Все свои дары она демонстративно завернула в костюм Рождения, оставив только курительные палочки… И, вдруг разревелась от досады и обиды на саму себя, зажав в кулаке палочки. Ее горю не было предела. Она сделала все, как положено, но забыла в доме спички!.. Охо не любил невнимательных и наказывал тем, что оставался безучастным к их просьбам. Следовало зажечь курения: красную палочку — огонь Любви, божества, которое жило в каждой женщине и делало ее счастливой, черную — символ Мужества и Мудрости, принадлежащий мужчине, и зеленую — знак Новой Жизни, после этого раздуть тлеющий огонь до яркого желтого цвета и бросить палочки на пропитанную маслом ткань. Если Охо принимал дары и готов был служить желаниям женщины, ткань загоралась.
Теперь все старания оказались пустыми.

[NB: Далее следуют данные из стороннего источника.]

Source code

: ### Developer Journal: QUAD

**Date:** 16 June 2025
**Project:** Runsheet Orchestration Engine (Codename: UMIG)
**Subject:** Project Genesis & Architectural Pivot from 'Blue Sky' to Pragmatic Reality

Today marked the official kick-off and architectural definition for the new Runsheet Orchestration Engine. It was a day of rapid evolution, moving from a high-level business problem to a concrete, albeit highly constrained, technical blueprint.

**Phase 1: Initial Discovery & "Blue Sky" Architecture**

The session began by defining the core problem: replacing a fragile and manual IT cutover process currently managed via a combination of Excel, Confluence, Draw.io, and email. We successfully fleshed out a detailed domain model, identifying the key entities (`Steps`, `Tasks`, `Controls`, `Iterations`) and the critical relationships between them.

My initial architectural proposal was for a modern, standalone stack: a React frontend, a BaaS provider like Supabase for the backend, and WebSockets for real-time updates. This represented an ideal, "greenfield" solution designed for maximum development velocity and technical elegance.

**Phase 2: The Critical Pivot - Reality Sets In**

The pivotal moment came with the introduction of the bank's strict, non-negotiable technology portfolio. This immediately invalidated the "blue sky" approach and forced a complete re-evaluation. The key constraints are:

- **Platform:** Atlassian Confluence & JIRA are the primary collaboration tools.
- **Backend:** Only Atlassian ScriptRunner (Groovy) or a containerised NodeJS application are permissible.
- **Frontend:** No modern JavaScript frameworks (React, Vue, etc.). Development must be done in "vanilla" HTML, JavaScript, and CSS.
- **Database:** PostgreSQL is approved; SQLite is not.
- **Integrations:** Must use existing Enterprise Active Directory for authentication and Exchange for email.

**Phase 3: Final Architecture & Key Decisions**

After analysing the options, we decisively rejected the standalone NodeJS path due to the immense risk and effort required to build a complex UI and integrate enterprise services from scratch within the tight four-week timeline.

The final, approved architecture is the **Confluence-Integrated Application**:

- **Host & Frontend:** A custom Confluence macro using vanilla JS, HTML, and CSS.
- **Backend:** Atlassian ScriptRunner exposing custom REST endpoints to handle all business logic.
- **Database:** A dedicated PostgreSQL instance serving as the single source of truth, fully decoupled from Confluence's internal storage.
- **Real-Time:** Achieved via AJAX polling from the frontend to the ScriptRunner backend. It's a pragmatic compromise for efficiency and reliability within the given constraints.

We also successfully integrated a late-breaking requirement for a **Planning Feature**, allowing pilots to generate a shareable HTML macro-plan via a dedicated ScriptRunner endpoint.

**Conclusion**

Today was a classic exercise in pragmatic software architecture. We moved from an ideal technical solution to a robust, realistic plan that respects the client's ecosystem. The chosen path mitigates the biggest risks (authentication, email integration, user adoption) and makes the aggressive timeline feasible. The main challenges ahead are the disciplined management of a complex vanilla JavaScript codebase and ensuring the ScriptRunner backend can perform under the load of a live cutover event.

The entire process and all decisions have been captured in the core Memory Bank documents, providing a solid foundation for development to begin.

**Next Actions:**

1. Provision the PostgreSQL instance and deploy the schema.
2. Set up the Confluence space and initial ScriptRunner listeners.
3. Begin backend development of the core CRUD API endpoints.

Она от счастья и радости от того, что муж через долгих восемь месяцев разлуки вернулся домой на побывку целым и невредимым, совсем потеряла голову.
Она сидела перед Охо и горько плакала. С ее понурого лица горячие слезы ручьями лились на грудь и капали дальше на обнаженный живот, ноги. Если с дарами можно было немного погодя, попробовать еще раз, то с Асуки… Муж уходил в море сегодня вечером, туда, за горизонты, где была жестокая война. Там могло случиться все. Она четыре месяца назад была свидетелем того, как горе пришло сразу на всю улицу Морских звезд. На улицу, где жили семьи экипажа крейсера "Мечущийся". В корабль угодил тяжелой бомбой американский бомбардировщик. Крейсер утонул за несколько минут, утянув с собой на дно триста двадцать две жизни. Это было страшно. Целая улица вдов и сирот. Такое случалось нередко.